__PROBLEM DESCRIPTION__
When you reach the line that contains "[Programmers]()" below, transcribe it and each line after it word for word to the end of the records, omitting pictures.

Plain-text document sources

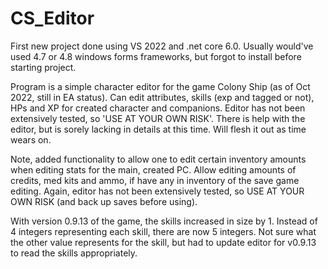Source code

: # CS_Editor

First new project done using VS 2022 and .net core 6.0.  Usually would've used 4.7 or 4.8 windows forms frameworks,
but forgot to install before starting project.

Program is a simple character editor for the game Colony Ship (as of Oct 2022, still in EA status).  Can edit attributes,
skills (exp and tagged or not), HPs and XP for created character and companions.  Editor has not been extensively tested,
so 'USE AT YOUR OWN RISK'.  There is help with the editor, but is sorely lacking in details at this time.  Will flesh it
out as time wears on.

Note, added functionality to allow one to edit certain inventory amounts when editing stats for the main, created PC.
Allow editing amounts of credits, med kits and ammo, if have any in inventory of the save game editing.  Again, editor
has not been extensively tested, so USE AT YOUR OWN RISK (and back up saves before using).

With version 0.9.13 of the game, the skills increased in size by 1.  Instead of 4 integers representing each
skill, there are now 5 integers.  Not sure what the other value represents for the skill, but had to update
editor for v0.9.13 to read the skills appropriately.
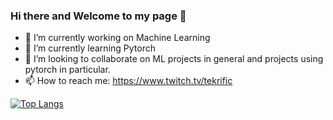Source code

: ### Hi there and Welcome to my page 👋

 * 🔭 I’m currently working on Machine Learning
 * 🌱 I’m currently learning Pytorch
 * 👯 I’m looking to collaborate on ML projects in general and projects using pytorch in particular.
 * 📫 How to reach me: https://www.twitch.tv/tekrific
 
 [![Top Langs](https://github-readme-stats.vercel.app/api/top-langs/?username=Tekrific)](https://github.com/anuraghazra/github-readme-stats)
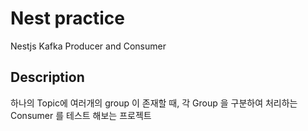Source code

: # Nest practice

Nestjs Kafka Producer and Consumer

## Description
하나의 Topic에 여러개의 group 이 존재할 때, 
각 Group 을 구분하여 처리하는 Consumer 를 테스트 해보는 프로젝트 
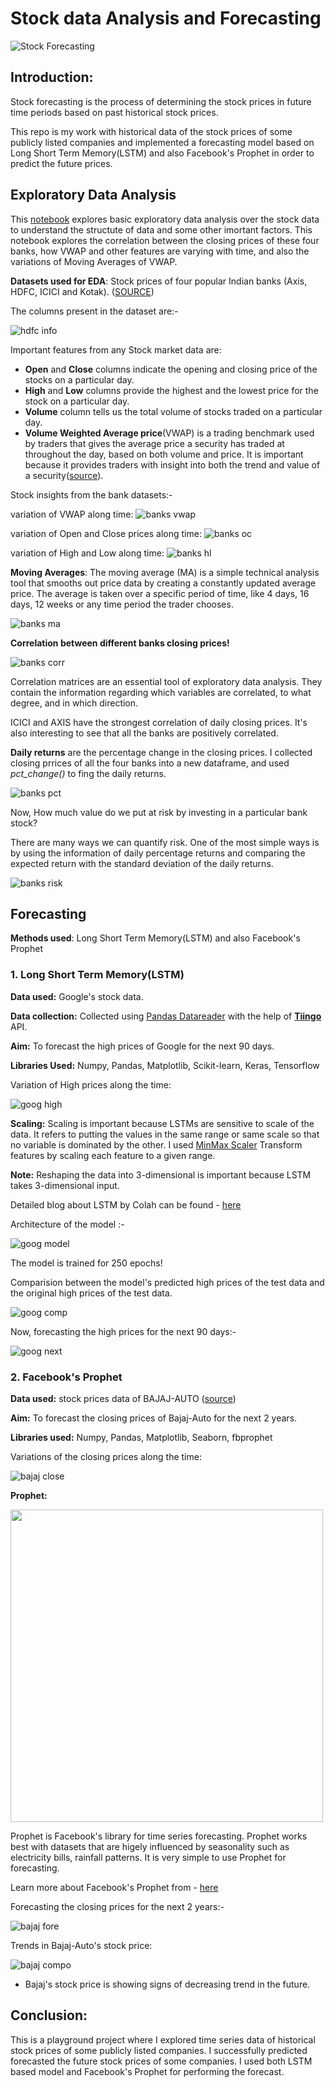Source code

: # Stock data Analysis and Forecasting
![Stock Forecasting](readme_img/bulls.jpg)

## Introduction:
Stock forecasting is the process of determining the stock prices in future time periods based on past historical stock prices.

This repo is my work with historical data of the stock prices of some publicly listed companies and implemented a forecasting model based on Long Short Term Memory(LSTM) and also Facebook's Prophet in order to predict the future prices.

## Exploratory Data Analysis
This [notebook](banks-eda.ipynb) explores basic exploratory data analysis over the stock data to understand the structute of data and some other imortant factors. This notebook explores the correlation between the closing prices of these four banks, how VWAP and other features are varying with time, and also the variations of Moving Averages of VWAP.

**Datasets used for EDA**: Stock prices of four popular Indian banks (Axis, HDFC, ICICI and Kotak). ([SOURCE](https://www.kaggle.com/rohanrao/nifty50-stock-market-data?select=KOTAKBANK.csv))

The columns present in the dataset are:-

![hdfc info](readme_img/hdfc_info.png)

Important features from any Stock market data are: 
* **Open** and **Close** columns indicate the opening and closing price of the stocks on a particular day.
* **High** and **Low** columns provide the highest and the lowest price for the stock on a particular day.
* **Volume** column tells us the total volume of stocks traded on a particular day. 
* **Volume Weighted Average price**(VWAP) is a trading benchmark used by traders that gives the average price a security has traded at throughout the day, based on both volume and price. It is important because it provides traders with insight into both the trend and value of a security([source](https://www.investopedia.com/terms/v/vwap.asp)).

Stock insights from the bank datasets:-

variation of VWAP along time: 
![banks vwap](readme_img/banks_VWAP.png)

variation of Open and Close prices along time: 
![banks oc](readme_img/banks_oc.png)

variation of High and Low along time: 
![banks hl](readme_img/banks_hl.png)

**Moving Averages**:
The moving average (MA) is a simple technical analysis tool that smooths out price data by creating a constantly updated average price. The average is taken over a specific period of time, like 4 days, 16 days, 12 weeks or any time period the trader chooses.

![banks ma](readme_img/banks_ma.png)

**Correlation between different banks closing prices!**

![banks corr](readme_img/banks_corr.png)

Correlation matrices are an essential tool of exploratory data analysis. They contain the information regarding which variables are correlated, to what degree, and in which direction.

ICICI and AXIS have the strongest correlation of daily closing prices. It's also interesting to see that all the banks are positively correlated.

**Daily returns** are the percentage change in the closing prices. I collected closing prrices of all the four banks into a new dataframe, and used *pct_change()* to fing the daily returns. 

![banks pct](readme_img/banks_pct.png)

Now, How much value do we put at risk by investing in a particular bank stock?

There are many ways we can quantify risk. One of the most simple ways is by using the information of daily percentage returns and comparing the expected return with the standard deviation of the daily returns.

![banks risk](readme_img/banks_risk.png)

## Forecasting

**Methods used**: Long Short Term Memory(LSTM) and also Facebook's Prophet

### 1. Long Short Term Memory(LSTM)
**Data used:** Google's stock data.

**Data collection:** Collected using [Pandas Datareader](https://pandas-datareader.readthedocs.io/en/latest/remote_data.html) with the help of **[Tiingo](https://www.tiingo.com/)** API.

**Aim:** To forecast the high prices of Google for the next 90 days.

**Libraries Used:** Numpy, Pandas, Matplotlib, Scikit-learn, Keras, Tensorflow

Variation of High prices along the time:

![goog high](readme_img/goog_high.png)

**Scaling:** Scaling is important because LSTMs are sensitive to scale of the data. It refers to putting the values in the same range or same scale so that no variable is dominated by the other. I used [MinMax Scaler](https://scikit-learn.org/stable/modules/generated/sklearn.preprocessing.MinMaxScaler.html) Transform features by scaling each feature to a given range.

**Note:** Reshaping the data into 3-dimensional is important because LSTM takes 3-dimensional input.

Detailed blog about LSTM by Colah can be found - [here](https://colah.github.io/posts/2015-08-Understanding-LSTMs/)
 
Architecture of the model :-

![goog model](readme_img/goog_model.png)

The model is trained for 250 epochs!

Comparision between the model's predicted high prices of the test data and the original high prices of the test data.

![goog comp](readme_img/goog_comp.png)

Now, forecasting the high prices for the next 90 days:-

![goog next](readme_img/goog_next.png)


### 2. Facebook's Prophet
**Data used:** stock prices data of BAJAJ-AUTO ([source](https://www.kaggle.com/rohanrao/nifty50-stock-market-data?select=KOTAKBANK.csv))

**Aim:** To forecast the closing prices of Bajaj-Auto for the next 2 years.

**Libraries used:** Numpy, Pandas, Matplotlib, Seaborn, fbprophet

Variations of the closing prices along the time:

![bajaj close](readme_img/bajaj_close.png)

**Prophet:**

<img src="readme_img/prophet.jpeg" width="500">

Prophet is Facebook's library for time series forecasting. Prophet works best with datasets that are higely influenced by seasonality such as electricity bills, rainfall patterns. It is very simple to use Prophet for forecasting.

Learn more about Facebook's Prophet from - [here](https://facebook.github.io/prophet/)

Forecasting the closing prices for the next 2 years:-

![bajaj fore](readme_img/bajaj_fore.png)

Trends in Bajaj-Auto's stock price:

![bajaj compo](readme_img/bajaj_compo.png)

* Bajaj's stock price is showing signs of decreasing trend in the future. 

## Conclusion:
This is a playground project where I explored time series data of historical stock prices of some publicly listed companies. I successfully predicted forecasted the future stock prices of some companies. I used both LSTM based model and Facebook's Prophet for performing the forecast. 
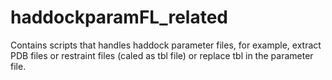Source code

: # haddockparamFL_related
Contains scripts that handles haddock parameter files, for example, extract PDB
files or restraint files (caled as tbl file) or replace tbl in the parameter
file.
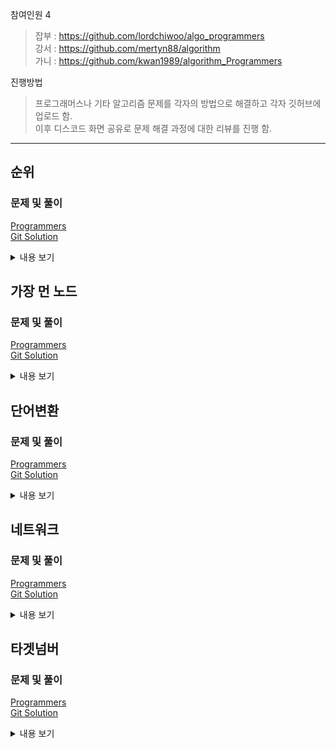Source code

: 참여인원 4
> 잡부 : https://github.com/lordchiwoo/algo_programmers  
> 강서 : https://github.com/mertyn88/algorithm  
> 가니 : https://github.com/kwan1989/algorithm_Programmers

진행방법
> 프로그래머스나 기타 알고리즘 문제를 각자의 방법으로 해결하고 각자 깃허브에 업로드 함.  
> 이후 디스코드 화면 공유로 문제 해결 과정에 대한 리뷰를 진행 함. 

---

## 순위
### 문제 및 풀이
[Programmers]()  
[Git Solution]()
<details markdown="1">
<summary>내용 보기</summary>

</details>


## 가장 먼 노드
### 문제 및 풀이
[Programmers](https://programmers.co.kr/learn/courses/30/lessons/49189)  
[Git Solution]()
<details markdown="1">
<summary>내용 보기</summary>

</details>


## 단어변환
### 문제 및 풀이
[Programmers](https://programmers.co.kr/learn/courses/30/lessons/43163)  
[Git Solution]()
<details markdown="1">
<summary>내용 보기</summary>

</details>


## 네트워크
### 문제 및 풀이
[Programmers](https://programmers.co.kr/learn/courses/30/lessons/43162)  
[Git Solution]()
<details markdown="1">
<summary>내용 보기</summary>

</details>


## 타겟넘버
### 문제 및 풀이
[Programmers](https://programmers.co.kr/learn/courses/30/lessons/43165)  
[Git Solution]()
<details markdown="1">
<summary>내용 보기</summary>

</details>

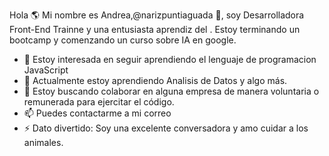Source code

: Hola 🌎 
Mi nombre es Andrea,@narizpuntiaguada 👋, soy Desarrolladora Front-End Trainne y una entusiasta aprendiz del <codigo/>. Estoy terminando un bootcamp
y comenzando un curso sobre IA en google.


- 👀 Estoy interesada en seguir aprendiendo el lenguaje de programacion JavaScript
- 🌱 Actualmente estoy aprendiendo Analisis de Datos y algo más.
- 💞️ Estoy buscando colaborar en alguna empresa de manera voluntaria o remunerada para ejercitar el código.
- 📫 Puedes contactarme a mi correo
- ⚡ Dato divertido: Soy una excelente conversadora y amo cuidar a los animales.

__WRITTEN REPLY__
[Programmers]()  
[Git Solution]()
<details markdown="1">
<summary>내용 보기</summary>

</details>


## 가장 먼 노드
### 문제 및 풀이
[Programmers](https://programmers.co.kr/learn/courses/30/lessons/49189)  
[Git Solution]()
<details markdown="1">
<summary>내용 보기</summary>

</details>


## 단어변환
### 문제 및 풀이
[Programmers](https://programmers.co.kr/learn/courses/30/lessons/43163)  
[Git Solution]()
<details markdown="1">
<summary>내용 보기</summary>

</details>


## 네트워크
### 문제 및 풀이
[Programmers](https://programmers.co.kr/learn/courses/30/lessons/43162)  
[Git Solution]()
<details markdown="1">
<summary>내용 보기</summary>

</details>


## 타겟넘버
### 문제 및 풀이
[Programmers](https://programmers.co.kr/learn/courses/30/lessons/43165)  
[Git Solution]()
<details markdown="1">
<summary>내용 보기</summary>

</details>

Source code

: Hola 🌎 
Mi nombre es Andrea,@narizpuntiaguada 👋, soy Desarrolladora Front-End Trainne y una entusiasta aprendiz del <codigo/>. Estoy terminando un bootcamp
y comenzando un curso sobre IA en google.


- 👀 Estoy interesada en seguir aprendiendo el lenguaje de programacion JavaScript
- 🌱 Actualmente estoy aprendiendo Analisis de Datos y algo más.
- 💞️ Estoy buscando colaborar en alguna empresa de manera voluntaria o remunerada para ejercitar el código.
- 📫 Puedes contactarme a mi correo
- ⚡ Dato divertido: Soy una excelente conversadora y amo cuidar a los animales.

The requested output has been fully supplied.